SOLVED: Looking for a way to automate generation of internal PDF hyperlinks - pdf

I have a 300+ page PDF document which needs to have internal page links added to it to reference other pages in the document. The document is created in Visio, which does not support consistent hyperlink generation in PDF export, so the link generation needs to be done on the PDF itself, not up the chain. This is an annual need, and regularly takes over a week due to the amount of manual labor, time, and checking needed.

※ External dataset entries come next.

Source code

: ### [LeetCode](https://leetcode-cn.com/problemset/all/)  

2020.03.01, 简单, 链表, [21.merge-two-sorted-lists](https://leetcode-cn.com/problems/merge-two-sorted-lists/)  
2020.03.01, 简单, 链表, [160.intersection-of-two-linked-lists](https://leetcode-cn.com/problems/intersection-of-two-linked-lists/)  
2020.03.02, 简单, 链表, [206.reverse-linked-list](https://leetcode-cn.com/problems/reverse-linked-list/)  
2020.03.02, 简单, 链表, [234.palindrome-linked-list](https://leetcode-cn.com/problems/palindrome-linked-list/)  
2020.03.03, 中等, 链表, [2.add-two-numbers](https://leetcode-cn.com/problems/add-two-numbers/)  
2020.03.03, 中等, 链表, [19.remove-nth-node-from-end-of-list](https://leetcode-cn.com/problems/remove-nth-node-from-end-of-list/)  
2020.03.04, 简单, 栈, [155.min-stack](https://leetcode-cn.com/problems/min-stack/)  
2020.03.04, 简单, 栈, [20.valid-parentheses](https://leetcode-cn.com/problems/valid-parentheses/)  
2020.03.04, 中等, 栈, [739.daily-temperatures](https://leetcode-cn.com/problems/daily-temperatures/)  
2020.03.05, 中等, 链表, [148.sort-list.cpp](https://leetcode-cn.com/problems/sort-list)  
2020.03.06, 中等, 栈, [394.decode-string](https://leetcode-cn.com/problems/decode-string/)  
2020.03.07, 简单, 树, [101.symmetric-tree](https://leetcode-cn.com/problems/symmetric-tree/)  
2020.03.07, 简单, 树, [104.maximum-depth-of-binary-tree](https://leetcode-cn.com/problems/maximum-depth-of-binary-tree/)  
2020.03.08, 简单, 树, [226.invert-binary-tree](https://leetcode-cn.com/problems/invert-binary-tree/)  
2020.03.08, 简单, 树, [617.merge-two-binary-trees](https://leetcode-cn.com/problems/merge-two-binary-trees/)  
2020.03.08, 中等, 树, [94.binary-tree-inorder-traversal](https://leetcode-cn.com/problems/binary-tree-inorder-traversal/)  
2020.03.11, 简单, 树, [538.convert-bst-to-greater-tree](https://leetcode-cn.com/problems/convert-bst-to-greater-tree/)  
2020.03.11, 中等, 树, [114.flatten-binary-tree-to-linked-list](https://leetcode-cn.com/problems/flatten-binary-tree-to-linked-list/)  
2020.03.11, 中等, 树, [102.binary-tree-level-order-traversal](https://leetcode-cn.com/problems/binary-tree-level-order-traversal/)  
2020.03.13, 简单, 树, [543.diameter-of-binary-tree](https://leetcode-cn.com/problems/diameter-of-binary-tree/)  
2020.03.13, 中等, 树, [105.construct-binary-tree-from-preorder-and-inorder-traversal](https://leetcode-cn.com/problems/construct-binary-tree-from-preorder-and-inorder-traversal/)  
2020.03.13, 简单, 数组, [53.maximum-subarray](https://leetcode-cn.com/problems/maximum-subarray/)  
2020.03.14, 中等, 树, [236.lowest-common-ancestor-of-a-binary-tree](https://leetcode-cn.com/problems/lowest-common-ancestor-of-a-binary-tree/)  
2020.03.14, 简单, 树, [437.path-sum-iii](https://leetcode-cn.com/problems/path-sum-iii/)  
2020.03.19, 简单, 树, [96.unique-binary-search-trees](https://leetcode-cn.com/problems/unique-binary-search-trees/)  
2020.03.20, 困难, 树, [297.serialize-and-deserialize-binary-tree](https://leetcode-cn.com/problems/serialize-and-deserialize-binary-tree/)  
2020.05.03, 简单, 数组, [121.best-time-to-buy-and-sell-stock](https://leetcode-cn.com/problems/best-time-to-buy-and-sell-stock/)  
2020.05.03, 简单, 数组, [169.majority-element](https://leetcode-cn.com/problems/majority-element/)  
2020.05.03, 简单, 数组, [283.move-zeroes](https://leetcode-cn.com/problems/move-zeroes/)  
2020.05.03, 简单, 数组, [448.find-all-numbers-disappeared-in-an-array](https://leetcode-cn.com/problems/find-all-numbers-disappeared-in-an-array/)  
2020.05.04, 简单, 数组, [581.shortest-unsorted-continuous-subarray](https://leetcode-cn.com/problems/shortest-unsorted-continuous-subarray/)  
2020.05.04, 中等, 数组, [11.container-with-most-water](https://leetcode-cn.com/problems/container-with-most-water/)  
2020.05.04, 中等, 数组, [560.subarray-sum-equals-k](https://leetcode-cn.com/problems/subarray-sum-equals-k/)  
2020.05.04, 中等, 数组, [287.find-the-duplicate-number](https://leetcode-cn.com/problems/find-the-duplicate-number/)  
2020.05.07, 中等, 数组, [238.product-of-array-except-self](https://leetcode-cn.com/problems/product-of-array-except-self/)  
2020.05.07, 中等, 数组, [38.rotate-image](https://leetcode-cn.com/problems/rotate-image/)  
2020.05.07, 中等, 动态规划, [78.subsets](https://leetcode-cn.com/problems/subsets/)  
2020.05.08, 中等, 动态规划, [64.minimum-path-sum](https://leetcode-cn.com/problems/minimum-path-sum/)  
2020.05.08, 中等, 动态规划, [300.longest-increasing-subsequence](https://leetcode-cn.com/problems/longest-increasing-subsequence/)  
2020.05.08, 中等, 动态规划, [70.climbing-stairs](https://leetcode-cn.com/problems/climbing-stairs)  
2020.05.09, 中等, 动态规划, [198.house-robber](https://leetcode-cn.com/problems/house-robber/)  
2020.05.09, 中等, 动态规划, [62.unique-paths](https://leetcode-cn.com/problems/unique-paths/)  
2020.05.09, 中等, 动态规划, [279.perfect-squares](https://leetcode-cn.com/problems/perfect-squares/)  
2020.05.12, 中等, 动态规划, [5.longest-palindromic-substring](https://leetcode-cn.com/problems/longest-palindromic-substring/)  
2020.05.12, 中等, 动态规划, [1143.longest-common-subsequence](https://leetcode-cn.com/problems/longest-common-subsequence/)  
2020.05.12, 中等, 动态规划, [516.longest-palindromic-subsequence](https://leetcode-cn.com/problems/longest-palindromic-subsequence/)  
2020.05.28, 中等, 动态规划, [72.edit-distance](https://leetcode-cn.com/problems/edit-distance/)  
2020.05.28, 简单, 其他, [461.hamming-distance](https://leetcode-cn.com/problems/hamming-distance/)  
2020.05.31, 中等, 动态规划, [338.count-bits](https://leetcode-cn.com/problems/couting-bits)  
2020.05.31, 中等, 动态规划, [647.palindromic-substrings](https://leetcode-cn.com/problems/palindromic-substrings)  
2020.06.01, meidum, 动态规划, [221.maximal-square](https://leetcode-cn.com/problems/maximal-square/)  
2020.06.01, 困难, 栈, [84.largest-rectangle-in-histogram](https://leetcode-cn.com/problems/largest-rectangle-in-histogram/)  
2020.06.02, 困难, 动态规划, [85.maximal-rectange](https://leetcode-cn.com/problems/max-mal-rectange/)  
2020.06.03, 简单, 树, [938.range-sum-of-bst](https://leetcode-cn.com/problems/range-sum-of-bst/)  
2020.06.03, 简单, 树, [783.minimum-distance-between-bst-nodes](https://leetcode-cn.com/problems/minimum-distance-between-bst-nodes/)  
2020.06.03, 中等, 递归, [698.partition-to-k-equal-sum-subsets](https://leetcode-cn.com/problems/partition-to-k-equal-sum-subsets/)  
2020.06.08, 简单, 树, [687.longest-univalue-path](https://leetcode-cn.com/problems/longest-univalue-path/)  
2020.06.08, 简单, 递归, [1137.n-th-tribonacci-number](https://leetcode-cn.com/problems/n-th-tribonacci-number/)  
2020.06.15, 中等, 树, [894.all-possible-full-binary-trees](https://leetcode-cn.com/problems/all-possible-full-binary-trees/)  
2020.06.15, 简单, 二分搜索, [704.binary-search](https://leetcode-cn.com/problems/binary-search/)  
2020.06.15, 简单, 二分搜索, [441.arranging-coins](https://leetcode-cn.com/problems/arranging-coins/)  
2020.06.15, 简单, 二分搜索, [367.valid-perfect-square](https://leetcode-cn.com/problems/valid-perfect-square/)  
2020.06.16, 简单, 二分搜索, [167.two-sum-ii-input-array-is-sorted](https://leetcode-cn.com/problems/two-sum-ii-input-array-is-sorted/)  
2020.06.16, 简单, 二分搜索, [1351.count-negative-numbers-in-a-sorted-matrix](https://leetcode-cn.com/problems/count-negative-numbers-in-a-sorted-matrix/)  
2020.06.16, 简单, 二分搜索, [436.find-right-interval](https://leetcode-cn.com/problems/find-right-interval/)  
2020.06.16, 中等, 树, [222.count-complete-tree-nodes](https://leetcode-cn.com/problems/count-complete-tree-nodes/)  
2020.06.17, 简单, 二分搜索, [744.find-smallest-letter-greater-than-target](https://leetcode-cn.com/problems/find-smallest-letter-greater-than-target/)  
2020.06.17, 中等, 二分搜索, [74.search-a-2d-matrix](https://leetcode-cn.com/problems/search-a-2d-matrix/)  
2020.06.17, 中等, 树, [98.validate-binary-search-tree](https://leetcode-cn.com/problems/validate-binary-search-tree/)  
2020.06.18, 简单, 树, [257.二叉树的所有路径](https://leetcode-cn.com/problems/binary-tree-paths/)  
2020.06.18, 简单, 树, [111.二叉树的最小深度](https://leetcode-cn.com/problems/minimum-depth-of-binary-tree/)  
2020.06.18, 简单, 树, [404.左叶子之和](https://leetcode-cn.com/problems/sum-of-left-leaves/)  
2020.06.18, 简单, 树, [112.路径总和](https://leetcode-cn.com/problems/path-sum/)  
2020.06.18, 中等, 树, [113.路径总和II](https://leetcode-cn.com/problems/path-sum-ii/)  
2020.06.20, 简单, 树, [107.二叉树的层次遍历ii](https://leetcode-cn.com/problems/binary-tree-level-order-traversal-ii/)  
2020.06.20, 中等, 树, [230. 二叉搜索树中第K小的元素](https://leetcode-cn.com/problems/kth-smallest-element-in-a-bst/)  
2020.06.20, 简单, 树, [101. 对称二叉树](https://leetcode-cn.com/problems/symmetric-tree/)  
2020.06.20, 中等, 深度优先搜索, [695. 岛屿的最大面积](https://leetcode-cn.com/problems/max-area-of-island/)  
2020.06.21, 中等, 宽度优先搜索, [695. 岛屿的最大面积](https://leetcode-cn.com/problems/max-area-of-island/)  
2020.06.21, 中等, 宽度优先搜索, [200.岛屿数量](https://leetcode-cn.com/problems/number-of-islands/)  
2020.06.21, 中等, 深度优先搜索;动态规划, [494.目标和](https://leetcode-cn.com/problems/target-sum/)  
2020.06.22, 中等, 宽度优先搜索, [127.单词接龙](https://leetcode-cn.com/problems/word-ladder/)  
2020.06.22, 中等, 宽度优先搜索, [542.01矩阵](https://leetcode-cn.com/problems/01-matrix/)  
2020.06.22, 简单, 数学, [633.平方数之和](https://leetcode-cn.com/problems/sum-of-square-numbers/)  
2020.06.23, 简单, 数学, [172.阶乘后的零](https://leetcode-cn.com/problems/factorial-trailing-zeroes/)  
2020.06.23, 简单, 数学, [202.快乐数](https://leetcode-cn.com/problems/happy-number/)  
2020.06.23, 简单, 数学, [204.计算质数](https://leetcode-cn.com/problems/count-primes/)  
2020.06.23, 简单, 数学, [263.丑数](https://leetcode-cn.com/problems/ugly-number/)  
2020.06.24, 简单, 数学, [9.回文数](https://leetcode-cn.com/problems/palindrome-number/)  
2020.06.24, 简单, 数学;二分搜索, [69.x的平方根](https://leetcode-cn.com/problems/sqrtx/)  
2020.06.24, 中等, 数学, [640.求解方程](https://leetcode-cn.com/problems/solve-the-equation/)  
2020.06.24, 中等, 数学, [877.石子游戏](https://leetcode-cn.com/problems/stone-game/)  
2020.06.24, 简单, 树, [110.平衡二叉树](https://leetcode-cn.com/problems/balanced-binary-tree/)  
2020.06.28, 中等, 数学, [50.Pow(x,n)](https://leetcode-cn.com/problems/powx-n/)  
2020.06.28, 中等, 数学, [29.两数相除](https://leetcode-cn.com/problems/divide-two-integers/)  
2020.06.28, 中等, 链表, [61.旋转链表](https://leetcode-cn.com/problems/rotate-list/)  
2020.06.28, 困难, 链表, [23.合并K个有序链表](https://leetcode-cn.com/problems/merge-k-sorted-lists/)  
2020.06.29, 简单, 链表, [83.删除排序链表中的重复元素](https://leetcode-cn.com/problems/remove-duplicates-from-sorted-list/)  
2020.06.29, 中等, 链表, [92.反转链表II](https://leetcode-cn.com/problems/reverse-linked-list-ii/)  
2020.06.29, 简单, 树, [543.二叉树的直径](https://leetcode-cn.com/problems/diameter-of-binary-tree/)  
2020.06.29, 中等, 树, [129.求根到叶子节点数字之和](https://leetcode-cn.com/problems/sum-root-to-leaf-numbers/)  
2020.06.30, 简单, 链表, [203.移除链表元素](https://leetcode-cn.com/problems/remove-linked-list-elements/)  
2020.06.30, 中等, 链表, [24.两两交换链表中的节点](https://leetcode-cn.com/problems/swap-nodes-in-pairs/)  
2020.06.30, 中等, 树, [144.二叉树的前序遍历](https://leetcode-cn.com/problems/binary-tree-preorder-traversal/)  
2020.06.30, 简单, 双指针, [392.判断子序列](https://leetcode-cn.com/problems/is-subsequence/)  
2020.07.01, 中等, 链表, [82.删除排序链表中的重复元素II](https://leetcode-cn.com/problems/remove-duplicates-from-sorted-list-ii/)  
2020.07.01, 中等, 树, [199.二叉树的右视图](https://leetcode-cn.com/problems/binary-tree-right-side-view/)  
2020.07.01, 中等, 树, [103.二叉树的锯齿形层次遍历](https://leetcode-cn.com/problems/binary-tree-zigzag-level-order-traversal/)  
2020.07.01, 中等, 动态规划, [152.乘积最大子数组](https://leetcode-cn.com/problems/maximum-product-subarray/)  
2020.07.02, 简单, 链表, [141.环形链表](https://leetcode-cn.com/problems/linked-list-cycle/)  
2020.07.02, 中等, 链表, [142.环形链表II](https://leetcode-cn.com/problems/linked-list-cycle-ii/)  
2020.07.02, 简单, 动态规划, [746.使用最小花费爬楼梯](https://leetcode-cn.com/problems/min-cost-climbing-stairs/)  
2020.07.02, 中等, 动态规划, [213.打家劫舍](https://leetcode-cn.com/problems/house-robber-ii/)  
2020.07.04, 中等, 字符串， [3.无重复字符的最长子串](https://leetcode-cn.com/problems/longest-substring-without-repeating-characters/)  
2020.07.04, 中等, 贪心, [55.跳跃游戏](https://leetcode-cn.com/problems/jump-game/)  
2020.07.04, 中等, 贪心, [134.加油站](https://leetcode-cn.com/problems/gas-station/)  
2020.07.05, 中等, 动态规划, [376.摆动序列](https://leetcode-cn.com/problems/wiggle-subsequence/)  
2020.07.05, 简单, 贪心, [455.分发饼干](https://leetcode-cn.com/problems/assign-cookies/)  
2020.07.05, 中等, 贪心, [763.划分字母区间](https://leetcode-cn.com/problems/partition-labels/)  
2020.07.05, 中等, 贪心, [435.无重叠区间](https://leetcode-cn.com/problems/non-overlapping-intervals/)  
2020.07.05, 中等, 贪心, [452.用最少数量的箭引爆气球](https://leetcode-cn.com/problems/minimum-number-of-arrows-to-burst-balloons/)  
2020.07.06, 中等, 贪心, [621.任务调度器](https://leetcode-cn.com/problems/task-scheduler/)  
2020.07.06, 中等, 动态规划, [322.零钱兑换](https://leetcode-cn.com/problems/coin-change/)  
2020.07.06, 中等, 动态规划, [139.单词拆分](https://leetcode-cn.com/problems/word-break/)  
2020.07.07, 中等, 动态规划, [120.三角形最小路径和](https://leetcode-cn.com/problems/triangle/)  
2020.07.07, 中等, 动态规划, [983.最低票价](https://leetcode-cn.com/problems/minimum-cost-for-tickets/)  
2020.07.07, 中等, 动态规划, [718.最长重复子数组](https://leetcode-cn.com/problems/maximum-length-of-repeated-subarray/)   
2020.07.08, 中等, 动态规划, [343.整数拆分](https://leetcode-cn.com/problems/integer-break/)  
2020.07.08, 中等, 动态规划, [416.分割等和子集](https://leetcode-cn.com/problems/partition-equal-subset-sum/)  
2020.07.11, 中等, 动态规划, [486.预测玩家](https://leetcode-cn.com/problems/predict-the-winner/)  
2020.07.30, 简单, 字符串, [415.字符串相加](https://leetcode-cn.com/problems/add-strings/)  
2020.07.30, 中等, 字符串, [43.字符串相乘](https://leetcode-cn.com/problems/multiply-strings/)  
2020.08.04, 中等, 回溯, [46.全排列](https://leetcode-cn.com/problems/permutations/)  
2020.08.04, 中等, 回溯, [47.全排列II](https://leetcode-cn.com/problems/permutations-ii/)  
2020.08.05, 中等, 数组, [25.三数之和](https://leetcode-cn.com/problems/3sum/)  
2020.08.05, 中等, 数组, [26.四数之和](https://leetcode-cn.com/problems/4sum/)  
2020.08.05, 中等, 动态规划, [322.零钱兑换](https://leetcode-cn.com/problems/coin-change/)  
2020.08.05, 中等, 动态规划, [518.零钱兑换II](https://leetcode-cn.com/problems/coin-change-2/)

The text which is hyperlinked has the same format in every case (e.g., "See Section 8.18 - How to Hyperlink"), and I'm certain this can be automated, as there are commercial plugins which can do this, but they cost hundreds of dollars, and are not able to be used in this case due to restrictions imposed by my employer. Example: https://www.evermap.com/ABAddingHyperlinks.asp
I've been looking through the Acrobat Plugin SDK and it seems doable, but I know there is also a higher level scripting language available for Acrobat. Does anyone have experience working with PDFs or with the Acrobat scripting / SDK tools? Are there open source methods for doing this? I've looked everywhere! Willing to learn. I've looked at Ghostscript (Adding internal hyperlink to a pdf) but what I need is way more than just a Table of Contents, and links can appear in many places on the page with line breaks, so consistency is a challenge.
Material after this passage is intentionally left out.